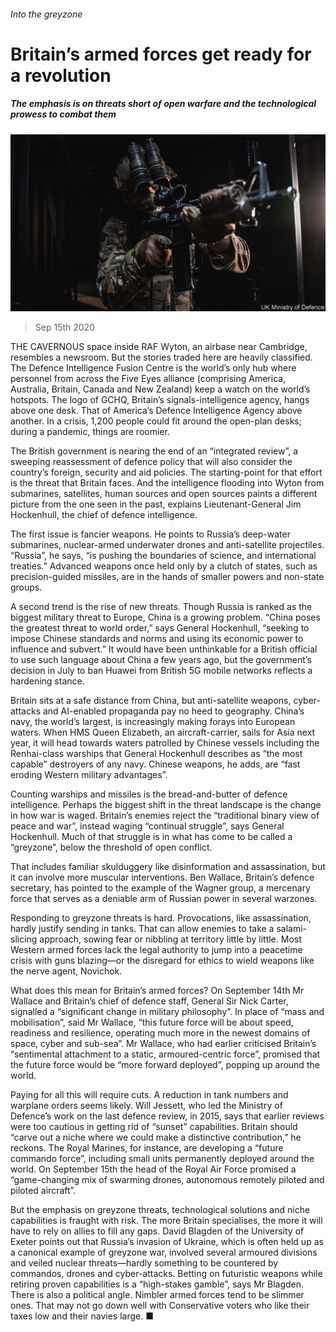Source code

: ###### Into the greyzone

# Britain’s armed forces get ready for a revolution 

##### The emphasis is on threats short of open warfare and the technological prowess to combat them 

![image](images/20200919_BRP502.jpg) 

> Sep 15th 2020 

THE CAVERNOUS space inside RAF Wyton, an airbase near Cambridge, resembles a newsroom. But the stories traded here are heavily classified. The Defence Intelligence Fusion Centre is the world’s only hub where personnel from across the Five Eyes alliance (comprising America, Australia, Britain, Canada and New Zealand) keep a watch on the world’s hotspots. The logo of GCHQ, Britain’s signals-intelligence agency, hangs above one desk. That of America’s Defence Intelligence Agency above another. In a crisis, 1,200 people could fit around the open-plan desks; during a pandemic, things are roomier.

The British government is nearing the end of an “integrated review”, a sweeping reassessment of defence policy that will also consider the country’s foreign, security and aid policies. The starting-point for that effort is the threat that Britain faces. And the intelligence flooding into Wyton from submarines, satellites, human sources and open sources paints a different picture from the one seen in the past, explains Lieutenant-General Jim Hockenhull, the chief of defence intelligence.


The first issue is fancier weapons. He points to Russia’s deep-water submarines, nuclear-armed underwater drones and anti-satellite projectiles. “Russia”, he says, “is pushing the boundaries of science, and international treaties.” Advanced weapons once held only by a clutch of states, such as precision-guided missiles, are in the hands of smaller powers and non-state groups.

A second trend is the rise of new threats. Though Russia is ranked as the biggest military threat to Europe, China is a growing problem. “China poses the greatest threat to world order,” says General Hockenhull, “seeking to impose Chinese standards and norms and using its economic power to influence and subvert.” It would have been unthinkable for a British official to use such language about China a few years ago, but the government’s decision in July to ban Huawei from British 5G mobile networks reflects a hardening stance.

Britain sits at a safe distance from China, but anti-satellite weapons, cyber-attacks and AI-enabled propaganda pay no heed to geography. China’s navy, the world’s largest, is increasingly making forays into European waters. When HMS Queen Elizabeth, an aircraft-carrier, sails for Asia next year, it will head towards waters patrolled by Chinese vessels including the Renhai-class warships that General Hockenhull describes as “the most capable” destroyers of any navy. Chinese weapons, he adds, are “fast eroding Western military advantages”.

Counting warships and missiles is the bread-and-butter of defence intelligence. Perhaps the biggest shift in the threat landscape is the change in how war is waged. Britain’s enemies reject the “traditional binary view of peace and war”, instead waging “continual struggle”, says General Hockenhull. Much of that struggle is in what has come to be called a “greyzone”, below the threshold of open conflict.

That includes familiar skulduggery like disinformation and assassination, but it can involve more muscular interventions. Ben Wallace, Britain’s defence secretary, has pointed to the example of the Wagner group, a mercenary force that serves as a deniable arm of Russian power in several warzones.

Responding to greyzone threats is hard. Provocations, like assassination, hardly justify sending in tanks. That can allow enemies to take a salami-slicing approach, sowing fear or nibbling at territory little by little. Most Western armed forces lack the legal authority to jump into a peacetime crisis with guns blazing—or the disregard for ethics to wield weapons like the nerve agent, Novichok.

What does this mean for Britain’s armed forces? On September 14th Mr Wallace and Britain’s chief of defence staff, General Sir Nick Carter, signalled a “significant change in military philosophy”. In place of “mass and mobilisation”, said Mr Wallace, “this future force will be about speed, readiness and resilience, operating much more in the newest domains of space, cyber and sub-sea”. Mr Wallace, who had earlier criticised Britain’s “sentimental attachment to a static, armoured-centric force”, promised that the future force would be “more forward deployed”, popping up around the world.

Paying for all this will require cuts. A reduction in tank numbers and warplane orders seems likely. Will Jessett, who led the Ministry of Defence’s work on the last defence review, in 2015, says that earlier reviews were too cautious in getting rid of “sunset” capabilities. Britain should “carve out a niche where we could make a distinctive contribution,” he reckons. The Royal Marines, for instance, are developing a “future commando force”, including small units permanently deployed around the world. On September 15th the head of the Royal Air Force promised a “game-changing mix of swarming drones, autonomous remotely piloted and piloted aircraft”.

But the emphasis on greyzone threats, technological solutions and niche capabilities is fraught with risk. The more Britain specialises, the more it will have to rely on allies to fill any gaps. David Blagden of the University of Exeter points out that Russia’s invasion of Ukraine, which is often held up as a canonical example of greyzone war, involved several armoured divisions and veiled nuclear threats—hardly something to be countered by commandos, drones and cyber-attacks. Betting on futuristic weapons while retiring proven capabilities is a “high-stakes gamble”, says Mr Blagden. There is also a political angle. Nimbler armed forces tend to be slimmer ones. That may not go down well with Conservative voters who like their taxes low and their navies large. ■


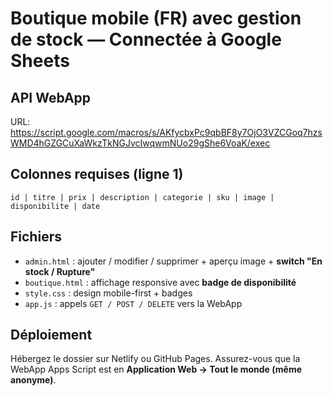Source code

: 
# Boutique mobile (FR) avec gestion de stock — Connectée à Google Sheets

## API WebApp
URL: https://script.google.com/macros/s/AKfycbxPc9qbBF8y7OjO3VZCGoq7hzsWMD4hGZGCuXaWkzTkNGJvcIwqwmNUo29gShe6VoaK/exec

## Colonnes requises (ligne 1)
`id | titre | prix | description | categorie | sku | image | disponibilite | date`

## Fichiers
- `admin.html` : ajouter / modifier / supprimer + aperçu image + **switch "En stock / Rupture"**
- `boutique.html` : affichage responsive avec **badge de disponibilité**
- `style.css` : design mobile-first + badges
- `app.js` : appels `GET / POST / DELETE` vers la WebApp

## Déploiement
Hébergez le dossier sur Netlify ou GitHub Pages. Assurez-vous que la WebApp Apps Script est en
**Application Web → Tout le monde (même anonyme)**.
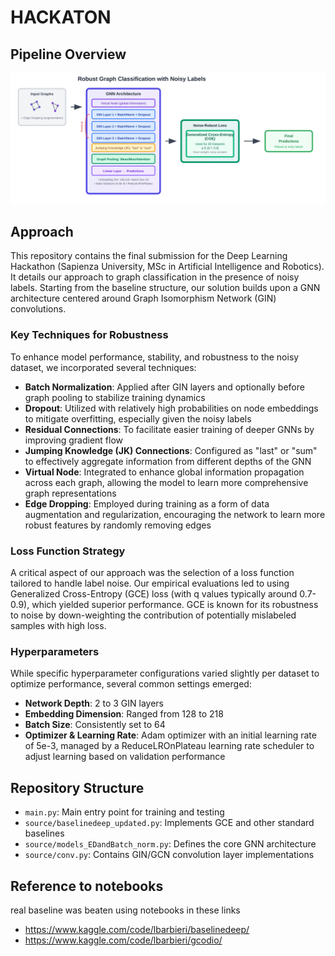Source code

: # HACKATON

## Pipeline Overview

![Pipeline Overview](images/pipeline_overview.svg)

## Approach

This repository contains the final submission for the Deep Learning Hackathon (Sapienza University, MSc in Artificial Intelligence and Robotics). It details our approach to graph classification in the presence of noisy labels.
Starting from the baseline structure, our solution builds upon a GNN architecture centered around Graph Isomorphism Network (GIN) convolutions.

### Key Techniques for Robustness

To enhance model performance, stability, and robustness to the noisy dataset, we incorporated several techniques:

- **Batch Normalization**: Applied after GIN layers and optionally before graph pooling to stabilize training dynamics
- **Dropout**: Utilized with relatively high probabilities on node embeddings to mitigate overfitting, especially given the noisy labels
- **Residual Connections**: To facilitate easier training of deeper GNNs by improving gradient flow
- **Jumping Knowledge (JK) Connections**: Configured as "last" or "sum" to effectively aggregate information from different depths of the GNN
- **Virtual Node**: Integrated to enhance global information propagation across each graph, allowing the model to learn more comprehensive graph representations
- **Edge Dropping**: Employed during training as a form of data augmentation and regularization, encouraging the network to learn more robust features by randomly removing edges

### Loss Function Strategy

A critical aspect of our approach was the selection of a loss function tailored to handle label noise. Our empirical evaluations led to using Generalized Cross-Entropy (GCE) loss (with q values typically around 0.7-0.9), which yielded superior performance. GCE is known for its robustness to noise by down-weighting the contribution of potentially mislabeled samples with high loss.

### Hyperparameters

While specific hyperparameter configurations varied slightly per dataset to optimize performance, several common settings emerged:

- **Network Depth**: 2 to 3 GIN layers
- **Embedding Dimension**: Ranged from 128 to 218
- **Batch Size**: Consistently set to 64
- **Optimizer & Learning Rate**: Adam optimizer with an initial learning rate of 5e-3, managed by a ReduceLROnPlateau learning rate scheduler to adjust learning based on validation performance

## Repository Structure

- `main.py`: Main entry point for training and testing
- `source/baselinedeep_updated.py`: Implements GCE and other standard baselines
- `source/models_EDandBatch_norm.py`: Defines the core GNN architecture
- `source/conv.py`: Contains GIN/GCN convolution layer implementations

## Reference to notebooks
real baseline was beaten using notebooks in these links
- https://www.kaggle.com/code/lbarbieri/baselinedeep/
- https://www.kaggle.com/code/lbarbieri/gcodio/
- - - - -
> BRIEF
Print the whole listing exactly, please, and keep any images out of it.

> OUTPUT BELOW
Source code

: ###### Into the greyzone

# Britain’s armed forces get ready for a revolution 

##### The emphasis is on threats short of open warfare and the technological prowess to combat them 

![image](images/20200919_BRP502.jpg) 

> Sep 15th 2020 

THE CAVERNOUS space inside RAF Wyton, an airbase near Cambridge, resembles a newsroom. But the stories traded here are heavily classified. The Defence Intelligence Fusion Centre is the world’s only hub where personnel from across the Five Eyes alliance (comprising America, Australia, Britain, Canada and New Zealand) keep a watch on the world’s hotspots. The logo of GCHQ, Britain’s signals-intelligence agency, hangs above one desk. That of America’s Defence Intelligence Agency above another. In a crisis, 1,200 people could fit around the open-plan desks; during a pandemic, things are roomier.

The British government is nearing the end of an “integrated review”, a sweeping reassessment of defence policy that will also consider the country’s foreign, security and aid policies. The starting-point for that effort is the threat that Britain faces. And the intelligence flooding into Wyton from submarines, satellites, human sources and open sources paints a different picture from the one seen in the past, explains Lieutenant-General Jim Hockenhull, the chief of defence intelligence.


The first issue is fancier weapons. He points to Russia’s deep-water submarines, nuclear-armed underwater drones and anti-satellite projectiles. “Russia”, he says, “is pushing the boundaries of science, and international treaties.” Advanced weapons once held only by a clutch of states, such as precision-guided missiles, are in the hands of smaller powers and non-state groups.

A second trend is the rise of new threats. Though Russia is ranked as the biggest military threat to Europe, China is a growing problem. “China poses the greatest threat to world order,” says General Hockenhull, “seeking to impose Chinese standards and norms and using its economic power to influence and subvert.” It would have been unthinkable for a British official to use such language about China a few years ago, but the government’s decision in July to ban Huawei from British 5G mobile networks reflects a hardening stance.

Britain sits at a safe distance from China, but anti-satellite weapons, cyber-attacks and AI-enabled propaganda pay no heed to geography. China’s navy, the world’s largest, is increasingly making forays into European waters. When HMS Queen Elizabeth, an aircraft-carrier, sails for Asia next year, it will head towards waters patrolled by Chinese vessels including the Renhai-class warships that General Hockenhull describes as “the most capable” destroyers of any navy. Chinese weapons, he adds, are “fast eroding Western military advantages”.

Counting warships and missiles is the bread-and-butter of defence intelligence. Perhaps the biggest shift in the threat landscape is the change in how war is waged. Britain’s enemies reject the “traditional binary view of peace and war”, instead waging “continual struggle”, says General Hockenhull. Much of that struggle is in what has come to be called a “greyzone”, below the threshold of open conflict.

That includes familiar skulduggery like disinformation and assassination, but it can involve more muscular interventions. Ben Wallace, Britain’s defence secretary, has pointed to the example of the Wagner group, a mercenary force that serves as a deniable arm of Russian power in several warzones.

Responding to greyzone threats is hard. Provocations, like assassination, hardly justify sending in tanks. That can allow enemies to take a salami-slicing approach, sowing fear or nibbling at territory little by little. Most Western armed forces lack the legal authority to jump into a peacetime crisis with guns blazing—or the disregard for ethics to wield weapons like the nerve agent, Novichok.

What does this mean for Britain’s armed forces? On September 14th Mr Wallace and Britain’s chief of defence staff, General Sir Nick Carter, signalled a “significant change in military philosophy”. In place of “mass and mobilisation”, said Mr Wallace, “this future force will be about speed, readiness and resilience, operating much more in the newest domains of space, cyber and sub-sea”. Mr Wallace, who had earlier criticised Britain’s “sentimental attachment to a static, armoured-centric force”, promised that the future force would be “more forward deployed”, popping up around the world.

Paying for all this will require cuts. A reduction in tank numbers and warplane orders seems likely. Will Jessett, who led the Ministry of Defence’s work on the last defence review, in 2015, says that earlier reviews were too cautious in getting rid of “sunset” capabilities. Britain should “carve out a niche where we could make a distinctive contribution,” he reckons. The Royal Marines, for instance, are developing a “future commando force”, including small units permanently deployed around the world. On September 15th the head of the Royal Air Force promised a “game-changing mix of swarming drones, autonomous remotely piloted and piloted aircraft”.

But the emphasis on greyzone threats, technological solutions and niche capabilities is fraught with risk. The more Britain specialises, the more it will have to rely on allies to fill any gaps. David Blagden of the University of Exeter points out that Russia’s invasion of Ukraine, which is often held up as a canonical example of greyzone war, involved several armoured divisions and veiled nuclear threats—hardly something to be countered by commandos, drones and cyber-attacks. Betting on futuristic weapons while retiring proven capabilities is a “high-stakes gamble”, says Mr Blagden. There is also a political angle. Nimbler armed forces tend to be slimmer ones. That may not go down well with Conservative voters who like their taxes low and their navies large. ■


Source code

: 
# Boutique mobile (FR) avec gestion de stock — Connectée à Google Sheets

## API WebApp
URL: https://script.google.com/macros/s/AKfycbxPc9qbBF8y7OjO3VZCGoq7hzsWMD4hGZGCuXaWkzTkNGJvcIwqwmNUo29gShe6VoaK/exec

## Colonnes requises (ligne 1)
`id | titre | prix | description | categorie | sku | image | disponibilite | date`

## Fichiers
- `admin.html` : ajouter / modifier / supprimer + aperçu image + **switch "En stock / Rupture"**
- `boutique.html` : affichage responsive avec **badge de disponibilité**
- `style.css` : design mobile-first + badges
- `app.js` : appels `GET / POST / DELETE` vers la WebApp

## Déploiement
Hébergez le dossier sur Netlify ou GitHub Pages. Assurez-vous que la WebApp Apps Script est en
**Application Web → Tout le monde (même anonyme)**.
Source code

: # HACKATON

## Pipeline Overview

![Pipeline Overview](images/pipeline_overview.svg)

## Approach

This repository contains the final submission for the Deep Learning Hackathon (Sapienza University, MSc in Artificial Intelligence and Robotics). It details our approach to graph classification in the presence of noisy labels.
Starting from the baseline structure, our solution builds upon a GNN architecture centered around Graph Isomorphism Network (GIN) convolutions.

### Key Techniques for Robustness

To enhance model performance, stability, and robustness to the noisy dataset, we incorporated several techniques:

- **Batch Normalization**: Applied after GIN layers and optionally before graph pooling to stabilize training dynamics
- **Dropout**: Utilized with relatively high probabilities on node embeddings to mitigate overfitting, especially given the noisy labels
- **Residual Connections**: To facilitate easier training of deeper GNNs by improving gradient flow
- **Jumping Knowledge (JK) Connections**: Configured as "last" or "sum" to effectively aggregate information from different depths of the GNN
- **Virtual Node**: Integrated to enhance global information propagation across each graph, allowing the model to learn more comprehensive graph representations
- **Edge Dropping**: Employed during training as a form of data augmentation and regularization, encouraging the network to learn more robust features by randomly removing edges

### Loss Function Strategy

A critical aspect of our approach was the selection of a loss function tailored to handle label noise. Our empirical evaluations led to using Generalized Cross-Entropy (GCE) loss (with q values typically around 0.7-0.9), which yielded superior performance. GCE is known for its robustness to noise by down-weighting the contribution of potentially mislabeled samples with high loss.

### Hyperparameters

While specific hyperparameter configurations varied slightly per dataset to optimize performance, several common settings emerged:

- **Network Depth**: 2 to 3 GIN layers
- **Embedding Dimension**: Ranged from 128 to 218
- **Batch Size**: Consistently set to 64
- **Optimizer & Learning Rate**: Adam optimizer with an initial learning rate of 5e-3, managed by a ReduceLROnPlateau learning rate scheduler to adjust learning based on validation performance

## Repository Structure

- `main.py`: Main entry point for training and testing
- `source/baselinedeep_updated.py`: Implements GCE and other standard baselines
- `source/models_EDandBatch_norm.py`: Defines the core GNN architecture
- `source/conv.py`: Contains GIN/GCN convolution layer implementations

## Reference to notebooks
real baseline was beaten using notebooks in these links
- https://www.kaggle.com/code/lbarbieri/baselinedeep/
- https://www.kaggle.com/code/lbarbieri/gcodio/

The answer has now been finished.